IDXChannel - Menteri Kehutanan (Menhut) Raja Juli Antoni menyebut kemampuan Indonesia mengendalikan kebakaran hutan dan lahan (karhutla) terus menunjukkan perbaikan dalam beberapa siklus El Nino terakhir.
Kendati demikian, data ini tidak boleh menjadikan Indonesia lengah karena ancaman karhutla pada periode El Nino 2026-2027 masih cukup besar.
Menhut menjelaskan, luas Karhutla saat El Nino terus menunjukkan tren penurunan. Pada El Nino 2015, luas karhutla tercatat sekitar 2,61 juta hektare, turun menjadi 1,64 juta hektare pada 2019, dan kembali menurun menjadi sekitar 1,16 juta hektare pada 2023.
“Jika kita melihat perjalanan penanganan kebakaran hutan dan lahan dalam beberapa siklus El Nino terakhir, ada satu hal yang patut kita syukuri, kemampuan kita dalam mengendalikan karhutla terus menunjukkan perbaikan,” kata Menhut dalam Rapat Koordinasi Khusus Pengendalian Karhutla Tahun 2026 di Jakarta, Kamis (18/6/2026).

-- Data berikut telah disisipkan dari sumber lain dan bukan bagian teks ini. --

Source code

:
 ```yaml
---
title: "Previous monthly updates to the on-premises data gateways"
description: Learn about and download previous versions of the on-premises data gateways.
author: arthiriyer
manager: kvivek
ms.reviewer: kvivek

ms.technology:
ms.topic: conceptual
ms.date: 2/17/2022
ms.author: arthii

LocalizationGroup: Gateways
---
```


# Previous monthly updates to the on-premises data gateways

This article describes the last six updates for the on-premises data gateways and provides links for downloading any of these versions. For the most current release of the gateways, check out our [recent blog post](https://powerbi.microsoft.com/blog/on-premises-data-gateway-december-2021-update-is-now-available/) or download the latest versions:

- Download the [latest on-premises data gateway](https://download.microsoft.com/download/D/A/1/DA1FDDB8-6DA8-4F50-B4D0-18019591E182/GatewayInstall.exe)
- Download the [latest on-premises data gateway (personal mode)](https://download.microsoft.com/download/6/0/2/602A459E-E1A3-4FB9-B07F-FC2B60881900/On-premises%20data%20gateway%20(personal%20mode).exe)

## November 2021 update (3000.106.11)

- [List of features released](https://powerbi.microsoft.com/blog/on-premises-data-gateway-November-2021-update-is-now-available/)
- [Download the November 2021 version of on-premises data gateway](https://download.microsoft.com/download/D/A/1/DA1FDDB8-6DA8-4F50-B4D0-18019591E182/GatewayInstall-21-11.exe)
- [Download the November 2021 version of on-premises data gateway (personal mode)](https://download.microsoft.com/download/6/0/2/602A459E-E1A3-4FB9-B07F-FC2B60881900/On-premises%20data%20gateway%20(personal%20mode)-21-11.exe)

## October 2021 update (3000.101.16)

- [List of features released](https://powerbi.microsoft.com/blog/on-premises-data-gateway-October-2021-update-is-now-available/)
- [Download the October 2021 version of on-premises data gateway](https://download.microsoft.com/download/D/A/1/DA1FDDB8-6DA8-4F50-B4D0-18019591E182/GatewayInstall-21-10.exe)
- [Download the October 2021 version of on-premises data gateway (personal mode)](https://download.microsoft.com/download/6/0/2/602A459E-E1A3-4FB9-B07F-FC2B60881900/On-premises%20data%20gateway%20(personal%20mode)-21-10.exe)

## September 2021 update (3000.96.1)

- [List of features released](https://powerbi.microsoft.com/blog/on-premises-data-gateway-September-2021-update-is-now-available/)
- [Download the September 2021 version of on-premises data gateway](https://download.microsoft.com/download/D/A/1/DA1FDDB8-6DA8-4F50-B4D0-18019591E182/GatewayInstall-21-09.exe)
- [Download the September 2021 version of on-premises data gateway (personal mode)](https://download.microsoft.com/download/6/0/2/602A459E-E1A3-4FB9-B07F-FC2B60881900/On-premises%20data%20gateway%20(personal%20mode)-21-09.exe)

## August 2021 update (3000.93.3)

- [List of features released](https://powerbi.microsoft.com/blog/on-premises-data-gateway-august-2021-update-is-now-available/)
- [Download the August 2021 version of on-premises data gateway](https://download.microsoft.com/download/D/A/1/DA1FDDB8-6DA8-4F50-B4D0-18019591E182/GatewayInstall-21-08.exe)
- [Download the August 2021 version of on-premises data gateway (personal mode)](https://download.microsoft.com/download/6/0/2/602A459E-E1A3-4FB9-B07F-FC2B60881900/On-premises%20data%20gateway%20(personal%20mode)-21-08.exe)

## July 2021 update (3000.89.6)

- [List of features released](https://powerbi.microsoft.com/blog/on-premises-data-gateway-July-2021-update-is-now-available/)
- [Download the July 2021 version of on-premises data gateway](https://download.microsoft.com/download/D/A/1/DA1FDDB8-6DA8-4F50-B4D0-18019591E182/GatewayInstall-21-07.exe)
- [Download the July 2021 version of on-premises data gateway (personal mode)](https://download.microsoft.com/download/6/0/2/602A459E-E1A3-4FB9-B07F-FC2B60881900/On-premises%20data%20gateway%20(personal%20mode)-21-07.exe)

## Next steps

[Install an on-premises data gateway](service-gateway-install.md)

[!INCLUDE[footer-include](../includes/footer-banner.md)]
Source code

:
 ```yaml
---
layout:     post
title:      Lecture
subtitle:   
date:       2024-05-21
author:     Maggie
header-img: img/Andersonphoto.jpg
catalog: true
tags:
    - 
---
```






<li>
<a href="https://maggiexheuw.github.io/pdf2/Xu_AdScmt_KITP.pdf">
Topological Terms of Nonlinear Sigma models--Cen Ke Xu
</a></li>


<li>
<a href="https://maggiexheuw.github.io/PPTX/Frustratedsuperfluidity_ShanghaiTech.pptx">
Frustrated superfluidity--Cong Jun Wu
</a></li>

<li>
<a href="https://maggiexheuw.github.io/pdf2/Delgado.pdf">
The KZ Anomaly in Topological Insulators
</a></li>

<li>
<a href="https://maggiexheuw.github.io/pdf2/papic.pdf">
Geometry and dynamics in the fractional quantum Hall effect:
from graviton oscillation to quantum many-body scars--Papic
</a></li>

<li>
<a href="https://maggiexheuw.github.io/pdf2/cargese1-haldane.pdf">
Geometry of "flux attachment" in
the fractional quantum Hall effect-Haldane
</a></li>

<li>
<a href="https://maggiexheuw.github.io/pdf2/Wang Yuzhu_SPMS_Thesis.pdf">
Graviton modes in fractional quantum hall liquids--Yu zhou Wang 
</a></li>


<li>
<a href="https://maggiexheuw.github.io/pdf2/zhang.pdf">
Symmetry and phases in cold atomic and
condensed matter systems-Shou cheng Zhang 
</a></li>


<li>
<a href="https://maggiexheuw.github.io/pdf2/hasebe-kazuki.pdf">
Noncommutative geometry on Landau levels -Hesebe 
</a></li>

Dalam dua siklus El Nino terakhir, luas karhutla berhasil ditekan hingga 55,6 persen dibandingkan kondisi tahun 2015. Menurut dia, capaian tersebut merupakan hasil kolaborasi yang kuat antar berbagai pihak, mulai dari BMKG, BNPB, TNI-Polri, pemerintah daerah, Manggala Agni, Masyarakat Peduli Api, hingga seluruh masyarakat.
“Karhutla bukan semata persoalan kehutanan, bukan semata persoalan lingkungan hidup, dan bukan hanya persoalan daerah tertentu. Karhutla adalah masalah bersama yang dampaknya dirasakan oleh seluruh bangsa,” ujarnya.